Raj Sherman was elected Liberal leader in September 2011. (The Canadian Press)

Four MLAs, including Liberal leader Raj Sherman, announced Monday they were resigning or not running in the next provincial election.

Sherman, the MLA for Edmonton-Meadowlark, is also stepping down as leader of the Alberta Liberal Party. 

Donna Kennedy-Glans, the PC MLA for Calgary-Varsity, and Mary Anne Jablonski, the former cabinet minister and MLA for Red Deer-North, also announced they would not stand for re-election. 

Former PC cabinet minister and Battle River-Wainwright MLA Doug Griffiths resigned his seat Monday morning. 

Speaking Monday evening, Premier Jim Prentice said he was sad to see the MLAs go, but noted that democracy is still strong in Alberta. 

"We are clearly at a time where there is a certain amount of turnover in public service in our province, and I think that's a good thing" he said.

"These are all very good people who have made really strong contributions to Alberta, but I think the vitality of our political system depends on new people coming forward and younger people stepping forward from time to time — so I think it is part of a healthy turnover in our political system."

Prentice said the turnover does not mean an election is coming soon.

'A slow progression'

Griffiths, 42, was first elected in 2002. He ran for the leadership of the Progressive Conservative party in 2011, a race eventually won by Alison Redford. Griffiths was appointed to her cabinet, serving as minister of Municipal Affairs and Service Alberta. He was dropped from cabinet once Jim Prentice became premier last September. 

Griffiths said he decided he wouldn't run again just before Christmas. Frustrations with former premier Alison Redford made him consider stepping aside last year. He thought about it more seriously when he badly fractured his femur in a water-skiing accident last summer. 
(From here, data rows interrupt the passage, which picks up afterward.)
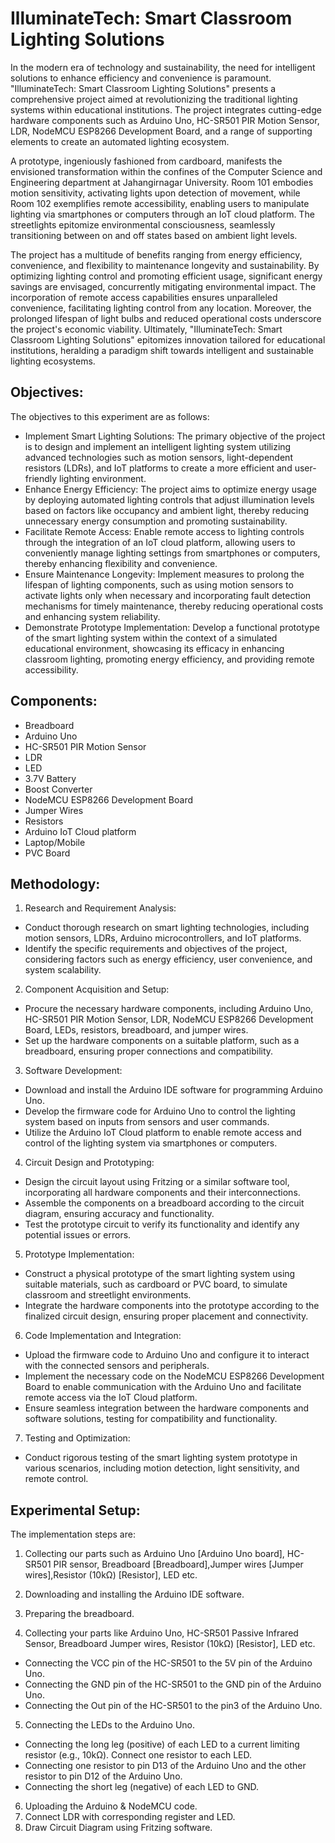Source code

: # IlluminateTech: Smart Classroom Lighting Solutions

In the modern era of technology and sustainability, the need for intelligent solutions to enhance efficiency and convenience is paramount. "IlluminateTech: Smart Classroom Lighting Solutions" presents a comprehensive project aimed at revolutionizing the traditional lighting systems within educational institutions. The project integrates cutting-edge hardware components such as Arduino Uno, HC-SR501 PIR Motion Sensor, LDR, NodeMCU ESP8266 Development Board, and a range of supporting elements to create an automated lighting ecosystem.

A prototype, ingeniously fashioned from cardboard, manifests the envisioned transformation within the confines of the Computer Science and Engineering department at Jahangirnagar University. Room 101 embodies motion sensitivity, activating lights upon detection of movement, while Room 102 exemplifies remote accessibility, enabling users to manipulate lighting via smartphones or computers through an IoT cloud platform. The streetlights epitomize environmental consciousness, seamlessly transitioning between on and off states based on ambient light levels.

The project has a multitude of benefits ranging from energy efficiency, convenience, and flexibility to maintenance longevity and sustainability. By optimizing lighting control and promoting efficient usage, significant energy savings are envisaged, concurrently mitigating environmental impact. The incorporation of remote access capabilities ensures unparalleled convenience, facilitating lighting control from any location. Moreover, the prolonged lifespan of light bulbs and reduced operational costs underscore the project's economic viability. Ultimately, "IlluminateTech: Smart Classroom Lighting Solutions" epitomizes innovation tailored for educational institutions, heralding a paradigm shift towards intelligent and sustainable lighting ecosystems.

## Objectives:
The objectives to this experiment are as follows:
* Implement Smart Lighting Solutions: The primary objective of the project is to design and implement an intelligent lighting system utilizing advanced technologies such as motion sensors, light-dependent resistors (LDRs), and IoT platforms to create a more efficient and user-friendly lighting environment.
* Enhance Energy Efficiency: The project aims to optimize energy usage by deploying automated lighting controls that adjust illumination levels based on factors like occupancy and ambient light, thereby reducing unnecessary energy consumption and promoting sustainability.
* Facilitate Remote Access: Enable remote access to lighting controls through the integration of an IoT cloud platform, allowing users to conveniently manage lighting settings from smartphones or computers, thereby enhancing flexibility and convenience.
* Ensure Maintenance Longevity: Implement measures to prolong the lifespan of lighting components, such as using motion sensors to activate lights only when necessary and incorporating fault detection mechanisms for timely maintenance, thereby reducing operational costs and enhancing system reliability.
* Demonstrate Prototype Implementation: Develop a functional prototype of the smart lighting system within the context of a simulated educational environment, showcasing its efficacy in enhancing classroom lighting, promoting energy efficiency, and providing remote accessibility.

## Components:
* Breadboard
* Arduino Uno
* HC-SR501 PIR Motion Sensor
* LDR
* LED
* 3.7V Battery
* Boost Converter
* NodeMCU ESP8266 Development Board
* Jumper Wires
* Resistors
* Arduino IoT Cloud platform
* Laptop/Mobile
* PVC Board

## Methodology:
1.	Research and Requirement Analysis:
* Conduct thorough research on smart lighting technologies, including motion sensors, LDRs, Arduino microcontrollers, and IoT platforms.
* Identify the specific requirements and objectives of the project, considering factors such as energy efficiency, user convenience, and system scalability.

2.	Component Acquisition and Setup:
* Procure the necessary hardware components, including Arduino Uno, HC-SR501 PIR Motion Sensor, LDR, NodeMCU ESP8266 Development Board, LEDs, resistors, breadboard, and jumper wires.
* Set up the hardware components on a suitable platform, such as a breadboard, ensuring proper connections and compatibility.

3.	Software Development:
* Download and install the Arduino IDE software for programming Arduino Uno.
* Develop the firmware code for Arduino Uno to control the lighting system based on inputs from sensors and user commands.
* Utilize the Arduino IoT Cloud platform to enable remote access and control of the lighting system via smartphones or computers.

4.	Circuit Design and Prototyping:
* Design the circuit layout using Fritzing or a similar software tool, incorporating all hardware components and their interconnections.
* Assemble the components on a breadboard according to the circuit diagram, ensuring accuracy and functionality.
* Test the prototype circuit to verify its functionality and identify any potential issues or errors.

5.	Prototype Implementation:
* Construct a physical prototype of the smart lighting system using suitable materials, such as cardboard or PVC board, to simulate classroom and streetlight environments.
* Integrate the hardware components into the prototype according to the finalized circuit design, ensuring proper placement and connectivity.

6.	Code Implementation and Integration:
* Upload the firmware code to Arduino Uno and configure it to interact with the connected sensors and peripherals.
* Implement the necessary code on the NodeMCU ESP8266 Development Board to enable communication with the Arduino Uno and facilitate remote access via the IoT Cloud platform.
* Ensure seamless integration between the hardware components and software solutions, testing for compatibility and functionality.

7.	Testing and Optimization:
* Conduct rigorous testing of the smart lighting system prototype in various scenarios, including motion detection, light sensitivity, and remote control.

## Experimental Setup:
The implementation steps are:
1.	Collecting our parts such as Arduino Uno [Arduino Uno board], HC-SR501 PIR sensor, Breadboard [Breadboard],Jumper wires [Jumper wires],Resistor (10kΩ) [Resistor], LED etc.
2.	Downloading and installing the Arduino IDE software.

3.	Preparing the breadboard. 
4.	Collecting your parts like Arduino Uno, HC-SR501 Passive Infrared Sensor, Breadboard Jumper wires, Resistor (10kΩ) [Resistor], LED etc.
* Connecting the VCC pin of the HC-SR501 to the 5V pin of the Arduino Uno.
* Connecting the GND pin of the HC-SR501 to the GND pin of the Arduino Uno.
* Connecting the Out pin of the HC-SR501 to the pin3 of the Arduino Uno.
5.	Connecting the LEDs to the Arduino Uno.
* Connecting the long leg (positive) of each LED to a current limiting resistor (e.g., 10kΩ). Connect one resistor to each LED.
* Connecting one resistor to pin D13 of the Arduino Uno and the other resistor to pin D12 of the Arduino Uno.
* Connecting the short leg (negative) of each LED to GND.
6.	Uploading the Arduino & NodeMCU code.
7.	Connect LDR with corresponding register and LED.
8.	Draw Circuit Diagram using Fritzing software.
“It wasn’t a day or a moment," he said. "It was a slow progression."

While Griffiths considers himself to be on the progressive end of conservatism, he said the defections of Wildrose MLAs to the PC caucus didn't prompt him to quit. 

He said he didn't want to become a career politician and felt the time was right to move on, and allow someone with new energy and fresh ideas to take his place.  

Still, Griffiths admitted he found it difficult to sit in the PC caucus with one particular former Wildrose member, an MLA he refused to name. He said that MLA used to hurl personal insults in the legislative assembly. 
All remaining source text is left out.